Naquele dia meu pai estivera com Maurinho, dono do bazar, no exato momento em que ele almoçava com sua irmã e sobrinho adolescente que residiam ao lado do estabelecimento. Eu me achava em casa no meu quarto contando o meu minguado dinheiro quando meu pai chegando à sala contígua onde minha mãe costurava, ouvi perfeitamente, narrou um fato que ele acabara de presenciar e que, segundo ele, foi mui engraçado. Bem no centro da farta mesa, contou ele, havia um vistoso prato de quiabo, com carne de sol, cujo aroma despertava o apetite de todos exceto de Orlando sobrinho presente, cuja mãe advertiu que ele detestava quiabo e sentia enjoo só de ouvir falar. O tio Maurinho vislumbrou então uma oportunidade de fazer uma brincadeira com Orlando propondo-lhe o seguinte desafio: - agucei meus ouvidos e meu pai continuou - se comesse todo o quiabo ganharia a bicicleta que estava encalhada no bazar. Orlando cujo pai podia comprar uma bicicleta para o filho mas, por alguma razão sempre negou a fazê-lo, não é de hoje que desejava uma, a princípio não acreditou mas logo percebeu que era para valer. Ante o olhar desconfiado do sobrinho Maurinho repetia: é só comer. Fácil não é ? Orlando pressionado pelo olhares atentos, mirava o prato à sua frente fungando, movimentava os talhares, tocava no prato, tamborilava os dedos, remexia na cadeira e com trejeitos faciais resmungava repetidamente: e a baba? E a baba? As pessoas presentes batiam palmas e gritavam, em coro: come, come, come! De repente o menino arregalou os olhos , travou da colher, encheu a boca e a baba lhe escorreu pelos lábios. Novos gritos: com a baba, com a baba! O olhar fuzilante do garoto passeou, fixando um por um em volta da mesa, pousou a colher, agarrou o prato com as duas mãos , e ato contínuo, devorou todo o conteúdo com baba e tudo. Respirou fundo e disse pronto! Foi aplaudido e recebeu parabéns pelo presente que acabara de ganhar. Não terminou o almoço. Saiu em disparada para se apossar da bicicleta. A narrativa do meu pai terminava aí. Desde o início eu ouvia com atenção e no desenrolar dela comecei a tremer, sentir calafrios, coração acelerando, com uma quentura a percorrer-me o corpo, faltando-me forças, paralisado com se tivesse sido acometido por algum mal. Voltei a mim e parti, como uma flecha, em desabalada carreira, alcancei a rua em direção ao bazar. Ofegante ao dobrar a esquina fixei a porta com o olhar ansioso. Ela não estava lá.

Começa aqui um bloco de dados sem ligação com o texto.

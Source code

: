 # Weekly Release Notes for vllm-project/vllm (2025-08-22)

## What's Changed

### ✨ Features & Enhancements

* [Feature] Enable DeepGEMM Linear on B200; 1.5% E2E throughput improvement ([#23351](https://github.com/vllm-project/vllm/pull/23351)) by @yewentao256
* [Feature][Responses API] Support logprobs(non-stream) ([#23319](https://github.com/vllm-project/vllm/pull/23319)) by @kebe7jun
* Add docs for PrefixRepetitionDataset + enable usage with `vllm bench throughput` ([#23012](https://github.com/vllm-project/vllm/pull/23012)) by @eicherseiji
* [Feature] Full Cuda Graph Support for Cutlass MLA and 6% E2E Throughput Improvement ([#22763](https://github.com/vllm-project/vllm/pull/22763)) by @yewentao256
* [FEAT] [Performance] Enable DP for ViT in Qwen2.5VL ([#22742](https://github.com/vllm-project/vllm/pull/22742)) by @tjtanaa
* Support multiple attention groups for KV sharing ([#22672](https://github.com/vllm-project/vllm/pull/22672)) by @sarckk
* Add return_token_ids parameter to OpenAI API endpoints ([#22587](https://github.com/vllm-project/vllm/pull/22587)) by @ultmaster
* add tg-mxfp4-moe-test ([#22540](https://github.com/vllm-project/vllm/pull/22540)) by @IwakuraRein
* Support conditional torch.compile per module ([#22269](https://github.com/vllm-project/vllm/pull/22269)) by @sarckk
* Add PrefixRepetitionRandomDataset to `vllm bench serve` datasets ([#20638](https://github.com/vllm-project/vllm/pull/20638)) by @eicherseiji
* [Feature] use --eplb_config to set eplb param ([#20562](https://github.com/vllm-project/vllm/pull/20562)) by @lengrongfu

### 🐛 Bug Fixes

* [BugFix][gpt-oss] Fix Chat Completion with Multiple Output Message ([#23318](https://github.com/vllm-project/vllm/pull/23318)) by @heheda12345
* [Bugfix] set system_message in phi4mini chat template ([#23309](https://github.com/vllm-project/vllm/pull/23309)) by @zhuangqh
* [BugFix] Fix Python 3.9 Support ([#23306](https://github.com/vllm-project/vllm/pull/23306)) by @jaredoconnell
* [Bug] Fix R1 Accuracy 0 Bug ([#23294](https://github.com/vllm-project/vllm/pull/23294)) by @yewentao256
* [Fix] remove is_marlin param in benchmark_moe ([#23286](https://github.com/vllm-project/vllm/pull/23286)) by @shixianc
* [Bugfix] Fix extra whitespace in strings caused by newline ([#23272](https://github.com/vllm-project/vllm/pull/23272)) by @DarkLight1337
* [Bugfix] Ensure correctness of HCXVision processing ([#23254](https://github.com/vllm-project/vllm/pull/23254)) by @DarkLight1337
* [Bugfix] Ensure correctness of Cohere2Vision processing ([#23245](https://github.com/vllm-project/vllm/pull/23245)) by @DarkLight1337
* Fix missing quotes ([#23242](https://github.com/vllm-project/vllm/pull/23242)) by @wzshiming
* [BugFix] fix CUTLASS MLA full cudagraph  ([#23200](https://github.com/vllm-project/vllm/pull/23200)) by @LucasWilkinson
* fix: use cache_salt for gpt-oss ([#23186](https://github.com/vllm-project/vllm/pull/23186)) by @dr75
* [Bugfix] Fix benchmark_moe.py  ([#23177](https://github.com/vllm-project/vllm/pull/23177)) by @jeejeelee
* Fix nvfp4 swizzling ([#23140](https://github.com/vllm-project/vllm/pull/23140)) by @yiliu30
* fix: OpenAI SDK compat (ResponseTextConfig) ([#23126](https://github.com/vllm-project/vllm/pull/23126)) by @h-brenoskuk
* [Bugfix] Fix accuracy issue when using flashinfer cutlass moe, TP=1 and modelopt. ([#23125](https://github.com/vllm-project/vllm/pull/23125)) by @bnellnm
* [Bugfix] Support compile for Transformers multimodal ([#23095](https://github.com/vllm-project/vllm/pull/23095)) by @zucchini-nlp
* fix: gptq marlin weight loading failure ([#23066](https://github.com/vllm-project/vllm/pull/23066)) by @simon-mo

Hirto como uma estátua senti um nó a oprimir-me a garganta enquanto duas lágrimas mornas me aqueceram a face . E olhem que eu não era de chorar porque ainda acreditava naquela de que homem não chora. Retornei cabisbaixo. Quando passava por pequena ladeira de volta encontrei com Orlando que descia rodando macio em sua nova bicicleta.
Não pensem que me vi na pele de vítima. De jeito nenhum. Apesar de criança naquela época, sem o saber, eu já tinha adotado o conselho dos estoicos, , "aceita, dói menos". "Levantei, sacudi a poeira" e comecei a programar a nova estratégia que me levaria a bicicleta e, efetivamente, levou muitos anos depois. Foi só uma rasteira entre as inúmeras que a vida nos dá. Algumas bicicletas vieram na vida adulta, até os 30 anos de idade, quando prescindi delas ao adquirir meu primeiro automóvel.